GreenCity developers file rezoning request for $2.3B project

Conceptual renderings show the arena in relation to other buildings in the proposed GreenCity mixed-use development. (Images courtesy of Henrico County)

Behind-the-scenes steps continue to be taken in the lead-up to GreenCity, the massive mixed-use, arena-anchored development in the works in Henrico County.

At the same time, more about the project and its vision as a so-called “ecodistrict” village is being put into public view.

Developers behind the $2.3 billion plan have submitted their application for a rezoning of the land that includes the county-owned Best Products site at Interstate 95 and Parham Road.

The request, which was filed in mid-June and is under review by county planning staff, seeks to designate the entire 200-acre project site under Henrico’s Urban Mixed-Use district, which would accommodate the mix of commercial, residential and office uses that would make up GreenCity.

The application includes a master site plan and design pattern book, which details the development’s various components.

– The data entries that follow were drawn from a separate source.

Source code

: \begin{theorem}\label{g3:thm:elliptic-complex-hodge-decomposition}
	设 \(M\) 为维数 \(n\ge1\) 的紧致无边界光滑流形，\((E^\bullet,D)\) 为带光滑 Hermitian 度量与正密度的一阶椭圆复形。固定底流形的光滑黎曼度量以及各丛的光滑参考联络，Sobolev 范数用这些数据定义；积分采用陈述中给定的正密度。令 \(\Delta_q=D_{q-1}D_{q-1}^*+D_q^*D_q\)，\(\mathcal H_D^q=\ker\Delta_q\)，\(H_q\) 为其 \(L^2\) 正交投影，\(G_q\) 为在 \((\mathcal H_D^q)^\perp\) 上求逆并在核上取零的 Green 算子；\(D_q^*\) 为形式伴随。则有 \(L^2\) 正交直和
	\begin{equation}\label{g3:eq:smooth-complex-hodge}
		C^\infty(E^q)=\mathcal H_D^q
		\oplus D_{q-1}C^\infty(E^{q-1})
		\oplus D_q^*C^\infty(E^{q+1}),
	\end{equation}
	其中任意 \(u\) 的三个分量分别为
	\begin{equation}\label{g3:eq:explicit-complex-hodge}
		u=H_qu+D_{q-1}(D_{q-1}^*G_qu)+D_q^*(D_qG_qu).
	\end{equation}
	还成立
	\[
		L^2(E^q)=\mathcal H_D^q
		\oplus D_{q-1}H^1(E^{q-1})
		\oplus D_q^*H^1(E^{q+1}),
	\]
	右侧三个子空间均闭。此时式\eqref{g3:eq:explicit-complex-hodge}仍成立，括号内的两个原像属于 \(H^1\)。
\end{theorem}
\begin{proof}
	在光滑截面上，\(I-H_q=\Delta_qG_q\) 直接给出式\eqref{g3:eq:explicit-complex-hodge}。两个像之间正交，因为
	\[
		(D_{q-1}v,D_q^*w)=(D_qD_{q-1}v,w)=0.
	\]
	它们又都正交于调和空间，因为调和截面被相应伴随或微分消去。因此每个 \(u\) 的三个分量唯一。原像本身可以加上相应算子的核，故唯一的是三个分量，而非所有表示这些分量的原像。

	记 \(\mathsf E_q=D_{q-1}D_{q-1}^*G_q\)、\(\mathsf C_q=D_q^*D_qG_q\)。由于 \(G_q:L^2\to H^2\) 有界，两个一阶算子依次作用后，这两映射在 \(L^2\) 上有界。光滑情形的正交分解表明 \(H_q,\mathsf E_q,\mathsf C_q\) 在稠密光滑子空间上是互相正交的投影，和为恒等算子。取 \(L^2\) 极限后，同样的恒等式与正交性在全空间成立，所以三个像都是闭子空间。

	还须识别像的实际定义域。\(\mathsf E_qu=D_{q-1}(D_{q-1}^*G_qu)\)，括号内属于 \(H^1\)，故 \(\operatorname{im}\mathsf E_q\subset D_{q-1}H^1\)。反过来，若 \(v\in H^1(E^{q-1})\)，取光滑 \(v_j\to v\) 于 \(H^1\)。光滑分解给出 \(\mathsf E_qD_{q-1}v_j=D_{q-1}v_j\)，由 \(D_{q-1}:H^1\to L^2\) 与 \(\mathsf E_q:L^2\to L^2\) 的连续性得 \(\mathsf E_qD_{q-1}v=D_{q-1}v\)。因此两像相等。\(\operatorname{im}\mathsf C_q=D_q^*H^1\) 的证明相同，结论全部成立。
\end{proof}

It does not yet include a traffic impact analysis (TIA), a required document that remains in the works.

In recent days, developers launched a dedicated website for the project, with the master site plan and design pattern book included. The 134-page document, along with other project details, can be viewed on the site, GreenCityVA.com.

Joe Emerson, Henrico’s planning director, said his staff is in the process of reviewing the application, which has been distributed to various departments. He said the case could go before the Planning Commission as early as September, depending on when the TIA is provided.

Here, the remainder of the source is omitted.